Dividends Paid To Foreign Shareholders

Non-Resident Withholding Tax (NRWT) of 30% applies to dividend payments made to a foreign shareholder unless a Tax Treaty applies; however the rate falls to 15% if the dividends paid are fully imputed (ie they are paid out of fully-taxed income).

Under a mechanism known as the foreign investor tax credit (FITC), the New Zealand company paying the dividend pays a supplementary dividend sufficient to fund the recipient's NRWT liability, thus putting the foreign shareholder in the same position as a domestic shareholder (who will receive a fully-imputed dividend).


Double Taxation Treaties

New Zealand has double tax treaties with virtually all of its major trading partners. At the time of writing, these include: Australia, Belgium, Canada, China, Denmark, Fiji, Finland, France, Germany, India, Indonesia, Ireland, Italy, Japan, Korea, Malaysia,
The Netherlands, Norway, The Philippines, The Russian Federation, Singapore, South Africa, Sweden, Switzerland, Taiwan, Thailand, The United Arab Emirates, The United Kingdom and the United States The majority of these follow the OECD model treaty, and in all of New Zealand's full treaties, there is usually a 'tie-breaker' clause to deal with those who might otherwise be treated as residents of both Australia and the treaty country.

In November, 2005, New Zealand and Australia signed a protocol updating the 1995 double tax agreement between the two countries.

“Our double tax agreement with Australia is our most important tax treaty, given the significance of our economic relationship and trans-Tasman investment, so it is essential that it is kept up to date,” New Zealand's Revenue Minister Peter Dunne stated.
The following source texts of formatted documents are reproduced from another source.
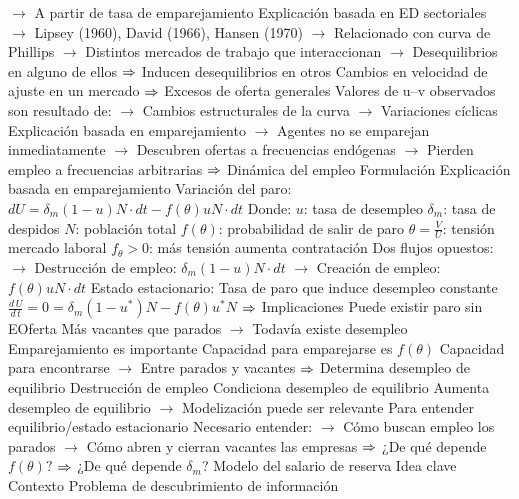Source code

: \documentclass{nuevotema}
\begin{document}
\begin{esquemal}
				\4[] $\to$ A partir de tasa de emparejamiento
				\4[] Explicación basada en ED sectoriales
				\4[] $\to$ Lipsey (1960), David (1966), Hansen (1970)
				\4[] $\to$ Relacionado con curva de Phillips
				\4[] $\to$ Distintos mercados de trabajo que interaccionan
				\4[] $\to$ Desequilibrios en alguno de ellos
				\4[] $\Rightarrow$ Inducen desequilibrios en otros
				\4[] Cambios en velocidad de ajuste en un mercado
				\4[] $\Rightarrow$ Excesos de oferta generales
				\4[] Valores de u--v observados son resultado de:
				\4[] $\to$ Cambios estructurales de la curva
				\4[] $\to$ Variaciones cíclicas
				\4[] Explicación basada en emparejamiento
				\4[] $\to$ Agentes no se emparejan inmediatamente
				\4[] $\to$ Descubren ofertas a frecuencias endógenas
				\4[] $\to$ Pierden empleo a frecuencias arbitrarias
				\4[] $\Rightarrow$ Dinámica del empleo
			\3 Formulación
				\4 Explicación basada en emparejamiento
				\4 Variación del paro:
				\4[] $dU = \delta_m (1-u)N \cdot d t - f(\theta) u N \cdot d t$
				\4[] Donde:
				\4[] \quad $u$: tasa de desempleo
				\4[] \quad $\delta_m$: tasa de despidos
				\4[] \quad $N$: población total
				\4[] \quad $f(\theta)$: probabilidad de salir de paro
				\4[] \quad $\theta = \frac{V}{U}$: tensión mercado laboral
				\4[] \quad $f_\theta > 0$: más tensión aumenta contratación
				\4[] Dos flujos opuestos:
				\4[] $\to$ Destrucción de empleo: $\delta_m (1-u)N \cdot d t$
				\4[] $\to$ Creación de empleo: $f(\theta) u N \cdot d t$
				\4 Estado estacionario:
				\4[] Tasa de paro que induce desempleo constante
				\4[] $\frac{d \, U}{d \, t} = 0 = \delta_m (1-u^*) N - f(\theta) u^*N$
				\4[] $\Rightarrow$ 
			\3 Implicaciones
				\4 Puede existir paro sin EOferta
				\4[] Más vacantes que parados
				\4[] $\to$ Todavía existe desempleo
				\4 Emparejamiento es importante
				\4[] Capacidad para emparejarse es $f(\theta)$
				\4[] Capacidad para encontrarse
				\4[] $\to$ Entre parados y vacantes
				\4[] $\Rightarrow$ Determina desempleo de equilibrio
				\4 Destrucción de empleo
				\4[] Condiciona desempleo de equilibrio
				\4[] Aumenta desempleo de equilibrio
				\4[] $\to$ Modelización puede ser relevante
				\4 Para entender equilibrio/estado estacionario
				\4[] Necesario entender:
				\4[] $\to$ Cómo buscan empleo los parados
				\4[] $\to$ Cómo abren y cierran vacantes las empresas
				\4[] $\Rightarrow$ ¿De qué depende $f(\theta)?$
				\4[] $\Rightarrow$ ¿De qué depende $\delta_m$?
		\2 Modelo del salario de reserva
			\3 Idea clave
				\4 Contexto
				\4[] Problema de descubrimiento de información

\end{esquemal}
\end{document}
Mr Dunne went on to explain that: "Whether we negotiate a completely new double tax agreement between the two countries is still under review. It will depend in part on whether New Zealand is willing to lower the withholding rates covered by the agreement, a decision the government expects to make next year."

"In the meantime, the protocol signed today makes urgent administrative changes to the agreement to ensure it works to maximum benefit for both parties."

“The protocol updates the article in the agreement governing exchange of information and inserts a new article to allow assistance with tax collection. These changes will assist the extension of Australia’s Wine Equalisation Tax Rebate to New Zealand wine producers who export to Australia."

“It also ensures that Australia does not lose priority over New Zealand’s 28 other treaty partners to negotiate lower treaty withholding rates should we decide to reduce them."

“The amended agreement will be given effect in both countries once they have introduced the necessary domestic legislation, which in New Zealand’s case will be an Order in Council, probably early next year."